This week I am looking at Herald Investment Trust, a UK-based collective fund that invests primarily in UK and North American mid to small cap companies within the technology, media and telecoms (TMT) sectors. The company has just reported its full year results for the year ended 31 December 2019. It announced an increase in share price of 38% and growth of 28% in its net asset value per share compared to the year before. Over the same period, comparable benchmarks such as the Numis Smaller Companies Index and Russell 2000 Small Cap Technology Index saw their values increase by 19% and 29% respectively.

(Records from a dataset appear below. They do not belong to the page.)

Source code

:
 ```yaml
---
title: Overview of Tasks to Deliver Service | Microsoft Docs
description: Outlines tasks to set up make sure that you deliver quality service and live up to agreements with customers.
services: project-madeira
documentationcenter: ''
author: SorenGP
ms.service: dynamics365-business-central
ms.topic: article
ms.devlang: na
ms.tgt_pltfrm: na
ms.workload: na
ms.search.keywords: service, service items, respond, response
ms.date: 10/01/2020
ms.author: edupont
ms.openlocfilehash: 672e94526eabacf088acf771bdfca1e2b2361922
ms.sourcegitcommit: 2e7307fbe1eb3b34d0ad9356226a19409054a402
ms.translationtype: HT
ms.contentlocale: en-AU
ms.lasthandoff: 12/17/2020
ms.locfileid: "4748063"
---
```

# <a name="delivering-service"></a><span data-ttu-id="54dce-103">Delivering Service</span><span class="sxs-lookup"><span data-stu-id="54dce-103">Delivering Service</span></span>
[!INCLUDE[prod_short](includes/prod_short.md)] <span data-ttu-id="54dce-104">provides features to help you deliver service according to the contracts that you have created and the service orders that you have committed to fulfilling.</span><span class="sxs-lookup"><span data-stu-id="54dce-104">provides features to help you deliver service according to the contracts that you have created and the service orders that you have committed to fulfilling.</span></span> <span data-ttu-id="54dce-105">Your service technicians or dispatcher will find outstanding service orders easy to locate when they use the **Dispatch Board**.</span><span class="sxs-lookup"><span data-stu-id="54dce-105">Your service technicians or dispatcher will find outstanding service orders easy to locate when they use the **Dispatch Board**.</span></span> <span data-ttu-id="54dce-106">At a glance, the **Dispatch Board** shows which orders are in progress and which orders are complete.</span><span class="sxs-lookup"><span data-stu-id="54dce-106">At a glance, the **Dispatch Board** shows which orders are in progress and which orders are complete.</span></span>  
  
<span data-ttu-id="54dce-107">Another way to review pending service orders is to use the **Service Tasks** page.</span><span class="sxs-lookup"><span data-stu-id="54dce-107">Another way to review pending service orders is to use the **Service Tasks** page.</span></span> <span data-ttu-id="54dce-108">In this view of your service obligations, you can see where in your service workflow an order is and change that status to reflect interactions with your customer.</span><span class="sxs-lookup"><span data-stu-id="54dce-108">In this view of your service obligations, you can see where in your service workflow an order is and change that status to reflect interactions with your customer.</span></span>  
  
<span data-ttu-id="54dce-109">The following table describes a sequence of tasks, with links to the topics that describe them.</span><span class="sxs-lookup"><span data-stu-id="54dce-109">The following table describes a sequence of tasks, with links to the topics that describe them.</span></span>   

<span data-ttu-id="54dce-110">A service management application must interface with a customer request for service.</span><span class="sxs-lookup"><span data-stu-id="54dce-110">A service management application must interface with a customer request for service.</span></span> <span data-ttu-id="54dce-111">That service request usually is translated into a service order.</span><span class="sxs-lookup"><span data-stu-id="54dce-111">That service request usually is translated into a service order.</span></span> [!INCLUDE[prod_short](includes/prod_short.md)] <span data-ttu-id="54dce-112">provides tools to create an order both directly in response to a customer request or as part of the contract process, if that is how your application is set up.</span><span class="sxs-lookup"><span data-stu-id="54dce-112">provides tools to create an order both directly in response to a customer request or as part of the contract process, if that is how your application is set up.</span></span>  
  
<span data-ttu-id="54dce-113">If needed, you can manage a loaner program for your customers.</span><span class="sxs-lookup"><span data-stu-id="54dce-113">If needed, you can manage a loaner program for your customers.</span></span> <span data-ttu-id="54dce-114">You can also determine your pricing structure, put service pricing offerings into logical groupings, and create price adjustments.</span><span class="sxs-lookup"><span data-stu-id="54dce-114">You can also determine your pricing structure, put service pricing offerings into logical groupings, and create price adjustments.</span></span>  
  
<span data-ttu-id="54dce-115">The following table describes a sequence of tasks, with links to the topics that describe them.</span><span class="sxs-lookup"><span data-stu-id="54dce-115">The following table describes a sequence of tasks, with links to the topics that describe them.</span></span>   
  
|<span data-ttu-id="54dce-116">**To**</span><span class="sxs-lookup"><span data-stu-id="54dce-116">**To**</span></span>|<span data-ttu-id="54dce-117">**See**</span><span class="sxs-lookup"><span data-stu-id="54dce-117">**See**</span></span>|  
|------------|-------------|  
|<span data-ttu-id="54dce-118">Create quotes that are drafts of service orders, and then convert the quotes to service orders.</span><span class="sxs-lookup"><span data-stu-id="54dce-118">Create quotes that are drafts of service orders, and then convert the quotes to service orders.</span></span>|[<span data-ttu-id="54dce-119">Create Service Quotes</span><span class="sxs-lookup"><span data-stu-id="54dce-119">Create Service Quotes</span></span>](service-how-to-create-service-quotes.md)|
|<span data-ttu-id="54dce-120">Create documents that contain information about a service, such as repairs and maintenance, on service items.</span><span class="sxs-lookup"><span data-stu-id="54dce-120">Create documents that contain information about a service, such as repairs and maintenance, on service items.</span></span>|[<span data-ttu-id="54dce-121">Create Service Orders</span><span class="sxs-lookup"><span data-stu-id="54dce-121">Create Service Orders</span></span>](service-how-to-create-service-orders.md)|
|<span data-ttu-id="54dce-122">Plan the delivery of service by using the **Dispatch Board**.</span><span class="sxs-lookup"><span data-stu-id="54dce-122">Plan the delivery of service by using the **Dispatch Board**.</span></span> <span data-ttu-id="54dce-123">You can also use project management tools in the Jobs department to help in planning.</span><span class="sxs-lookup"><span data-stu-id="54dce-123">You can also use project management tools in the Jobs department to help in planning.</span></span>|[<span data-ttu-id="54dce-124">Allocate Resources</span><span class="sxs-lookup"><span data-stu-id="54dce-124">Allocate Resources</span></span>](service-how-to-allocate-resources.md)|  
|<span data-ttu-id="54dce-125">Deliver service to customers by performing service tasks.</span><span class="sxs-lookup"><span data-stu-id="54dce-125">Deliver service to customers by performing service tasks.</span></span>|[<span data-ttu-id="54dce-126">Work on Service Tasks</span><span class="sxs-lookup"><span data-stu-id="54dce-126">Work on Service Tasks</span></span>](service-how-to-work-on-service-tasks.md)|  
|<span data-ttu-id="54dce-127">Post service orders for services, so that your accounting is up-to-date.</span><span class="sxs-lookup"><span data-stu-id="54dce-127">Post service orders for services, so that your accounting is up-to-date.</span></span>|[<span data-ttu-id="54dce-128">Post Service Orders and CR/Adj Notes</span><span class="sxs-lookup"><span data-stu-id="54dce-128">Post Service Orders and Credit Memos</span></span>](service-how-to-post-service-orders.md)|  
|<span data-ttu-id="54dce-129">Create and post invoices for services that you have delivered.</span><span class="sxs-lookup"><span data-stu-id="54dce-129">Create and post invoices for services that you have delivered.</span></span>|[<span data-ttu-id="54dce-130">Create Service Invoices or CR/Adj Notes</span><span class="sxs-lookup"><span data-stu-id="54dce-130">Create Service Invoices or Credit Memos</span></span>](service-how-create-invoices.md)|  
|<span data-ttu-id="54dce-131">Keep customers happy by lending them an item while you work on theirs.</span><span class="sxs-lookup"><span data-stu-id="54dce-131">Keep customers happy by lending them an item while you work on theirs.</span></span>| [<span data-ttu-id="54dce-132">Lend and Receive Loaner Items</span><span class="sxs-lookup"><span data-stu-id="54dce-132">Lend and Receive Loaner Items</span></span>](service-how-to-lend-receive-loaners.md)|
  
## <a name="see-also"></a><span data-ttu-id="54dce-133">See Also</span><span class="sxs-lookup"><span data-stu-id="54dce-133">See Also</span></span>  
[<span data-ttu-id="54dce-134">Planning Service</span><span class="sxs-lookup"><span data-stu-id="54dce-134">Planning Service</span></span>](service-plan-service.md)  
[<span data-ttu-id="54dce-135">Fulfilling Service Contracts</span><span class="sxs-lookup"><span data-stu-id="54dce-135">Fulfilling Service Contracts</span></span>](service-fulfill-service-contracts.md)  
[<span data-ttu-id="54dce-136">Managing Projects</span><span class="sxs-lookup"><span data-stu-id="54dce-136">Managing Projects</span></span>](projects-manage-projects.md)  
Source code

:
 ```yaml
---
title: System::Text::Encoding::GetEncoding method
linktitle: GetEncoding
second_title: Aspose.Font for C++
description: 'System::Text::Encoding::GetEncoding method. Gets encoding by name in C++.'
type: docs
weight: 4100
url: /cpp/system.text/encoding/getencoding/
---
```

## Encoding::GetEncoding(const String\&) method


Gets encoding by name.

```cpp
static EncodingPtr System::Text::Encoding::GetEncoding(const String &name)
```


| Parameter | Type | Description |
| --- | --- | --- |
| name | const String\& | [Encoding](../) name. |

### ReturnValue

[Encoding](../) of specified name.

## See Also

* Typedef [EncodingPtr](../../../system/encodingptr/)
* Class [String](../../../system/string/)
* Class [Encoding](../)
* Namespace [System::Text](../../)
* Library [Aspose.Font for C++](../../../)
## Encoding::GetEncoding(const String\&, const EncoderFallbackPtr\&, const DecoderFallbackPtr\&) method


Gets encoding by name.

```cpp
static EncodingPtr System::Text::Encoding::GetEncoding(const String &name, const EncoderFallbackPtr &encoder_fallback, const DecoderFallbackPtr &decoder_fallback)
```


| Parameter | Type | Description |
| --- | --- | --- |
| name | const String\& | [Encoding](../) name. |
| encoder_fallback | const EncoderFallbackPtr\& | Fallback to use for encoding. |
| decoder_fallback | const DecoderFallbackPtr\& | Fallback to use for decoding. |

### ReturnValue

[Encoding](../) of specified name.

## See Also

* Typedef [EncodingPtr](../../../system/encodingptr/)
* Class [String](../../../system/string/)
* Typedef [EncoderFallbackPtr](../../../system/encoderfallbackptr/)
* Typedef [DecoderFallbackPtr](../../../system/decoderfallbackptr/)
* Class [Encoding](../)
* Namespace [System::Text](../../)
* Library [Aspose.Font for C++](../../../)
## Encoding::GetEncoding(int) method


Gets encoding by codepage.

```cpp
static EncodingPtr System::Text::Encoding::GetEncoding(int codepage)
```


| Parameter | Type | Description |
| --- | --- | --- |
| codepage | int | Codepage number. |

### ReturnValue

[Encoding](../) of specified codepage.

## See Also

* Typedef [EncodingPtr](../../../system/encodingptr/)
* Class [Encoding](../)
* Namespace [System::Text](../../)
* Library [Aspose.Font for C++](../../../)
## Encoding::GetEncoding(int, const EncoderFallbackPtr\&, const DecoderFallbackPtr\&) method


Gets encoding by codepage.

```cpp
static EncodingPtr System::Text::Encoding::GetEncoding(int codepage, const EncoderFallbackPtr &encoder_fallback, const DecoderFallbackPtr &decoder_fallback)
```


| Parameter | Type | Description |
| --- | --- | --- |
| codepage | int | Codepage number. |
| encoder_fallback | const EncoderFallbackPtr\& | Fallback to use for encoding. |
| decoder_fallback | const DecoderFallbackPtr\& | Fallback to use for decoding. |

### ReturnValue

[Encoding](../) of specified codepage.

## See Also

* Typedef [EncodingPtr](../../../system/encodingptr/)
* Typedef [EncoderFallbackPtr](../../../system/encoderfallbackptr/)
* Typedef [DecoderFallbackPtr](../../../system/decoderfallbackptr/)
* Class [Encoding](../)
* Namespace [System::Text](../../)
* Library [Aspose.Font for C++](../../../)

Katie Potts and her team have been running the fund since it began in 1994, and they have a proven track record of good performance on the companies and the stock universe they invest in. Herald has more than doubled its shareholders’ money in the last five years by investing in next generation technology companies across the world with the most recent results pointing to strong performance across all their regional portfolios. Although valuations are not as attractive as they have been in the past, the fund’s management team continues to see high levels of corporate activity in the small-cap sector, which typically provides more exciting growth opportunities than the wider market. Looking ahead, however, they warned that the technology sector will be affected if the coronavirus continues to disrupt manufacturing in China.
It can be difficult for long term investors to identify small companies with good prospects, especially in such a fast paced and rapidly evolving sector as technology. This is where the use of collective investment vehicles may be a good solution for diversified exposure to this part of the market.